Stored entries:
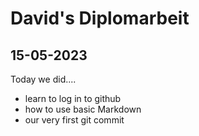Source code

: # David's Diplomarbeit

## 15-05-2023

Today we did....

- learn to log in to github
- how to use basic Markdown
- our very first git commit
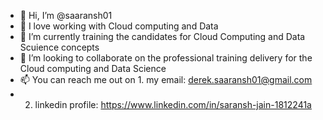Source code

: - 👋 Hi, I’m @saaransh01
- 👀 I love working with Cloud computing and Data
- 🌱 I’m currently training the candidates for Cloud Computing and Data Scuience concepts
- 💞️ I’m looking to collaborate on the professional training delivery for the Cloud computing and Data Science
- 📫 You can reach me out on 1. my email: derek.saaransh01@gmail.com
- 2. linkedin profile: https://www.linkedin.com/in/saransh-jain-1812241a

<!---
saaransh01/saaransh01 is a ✨ special ✨ repository because its `README.md` (this file) appears on your GitHub profile.
You can click the Preview link to take a look at your changes.
--->
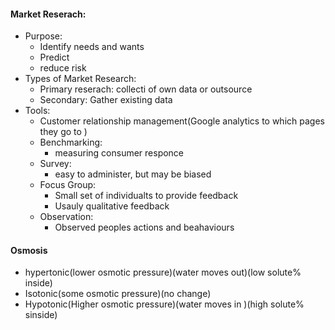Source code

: #### Market Reserach:
 - Purpose:
	 - Identify needs and wants
	 - Predict
	 - reduce risk
 - Types of Market Research:
	 - Primary reserach: collecti of own data or outsource
	 - Secondary: Gather existing data
 - Tools:
	 - Customer relationship management(Google analytics to which pages they go to )
	 - Benchmarking:
		 - measuring consumer responce
	 - Survey:
		 - easy to administer, but may be biased
	 - Focus Group:
		 - Small set of individualts to provide feedback
		 - Usauly qualitative feedback
	 - Observation:
		 - Observed peoples actions and beahaviours

#### Osmosis
 - hypertonic(lower osmotic pressure)(water moves out)(low solute% inside)
 - Isotonic(some osmotic pressure)(no change)
 - Hypotonic(Higher osmotic pressure)(water moves in )(high solute% sinside)

<!--stackedit_data:
eyJoaXN0b3J5IjpbMTA2NjEyMTIxMCwtOTI3ODAyMjk1LDE5Mz
ExMjUxMzksNTUxNDQzOTU2LC0xODQwNDQyMzA1LC0yNzI2MDgx
NjMsLTExNTkzNDI5MzNdfQ==
-->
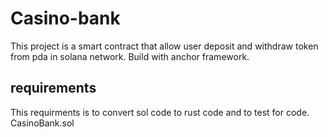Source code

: # Casino-bank

This project is a smart contract that allow user deposit and withdraw token from pda in solana network. Build with anchor framework.

## requirements
This requirments is to convert sol code to rust code and to test for code.
CasinoBank.sol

### [The problem]
Give the data back exactly, omitting all pictures.

### [Solution for this task]
Source code

: # David's Diplomarbeit

## 15-05-2023

Today we did....

- learn to log in to github
- how to use basic Markdown
- our very first git commit
Source code

: - 👋 Hi, I’m @saaransh01
- 👀 I love working with Cloud computing and Data
- 🌱 I’m currently training the candidates for Cloud Computing and Data Scuience concepts
- 💞️ I’m looking to collaborate on the professional training delivery for the Cloud computing and Data Science
- 📫 You can reach me out on 1. my email: derek.saaransh01@gmail.com
- 2. linkedin profile: https://www.linkedin.com/in/saransh-jain-1812241a

<!---
saaransh01/saaransh01 is a ✨ special ✨ repository because its `README.md` (this file) appears on your GitHub profile.
You can click the Preview link to take a look at your changes.
--->
Source code

: #### Market Reserach:
 - Purpose:
	 - Identify needs and wants
	 - Predict
	 - reduce risk
 - Types of Market Research:
	 - Primary reserach: collecti of own data or outsource
	 - Secondary: Gather existing data
 - Tools:
	 - Customer relationship management(Google analytics to which pages they go to )
	 - Benchmarking:
		 - measuring consumer responce
	 - Survey:
		 - easy to administer, but may be biased
	 - Focus Group:
		 - Small set of individualts to provide feedback
		 - Usauly qualitative feedback
	 - Observation:
		 - Observed peoples actions and beahaviours

#### Osmosis
 - hypertonic(lower osmotic pressure)(water moves out)(low solute% inside)
 - Isotonic(some osmotic pressure)(no change)
 - Hypotonic(Higher osmotic pressure)(water moves in )(high solute% sinside)

<!--stackedit_data:
eyJoaXN0b3J5IjpbMTA2NjEyMTIxMCwtOTI3ODAyMjk1LDE5Mz
ExMjUxMzksNTUxNDQzOTU2LC0xODQwNDQyMzA1LC0yNzI2MDgx
NjMsLTExNTkzNDI5MzNdfQ==
-->
Source code

: # Casino-bank

This project is a smart contract that allow user deposit and withdraw token from pda in solana network. Build with anchor framework.

## requirements
This requirments is to convert sol code to rust code and to test for code.
CasinoBank.sol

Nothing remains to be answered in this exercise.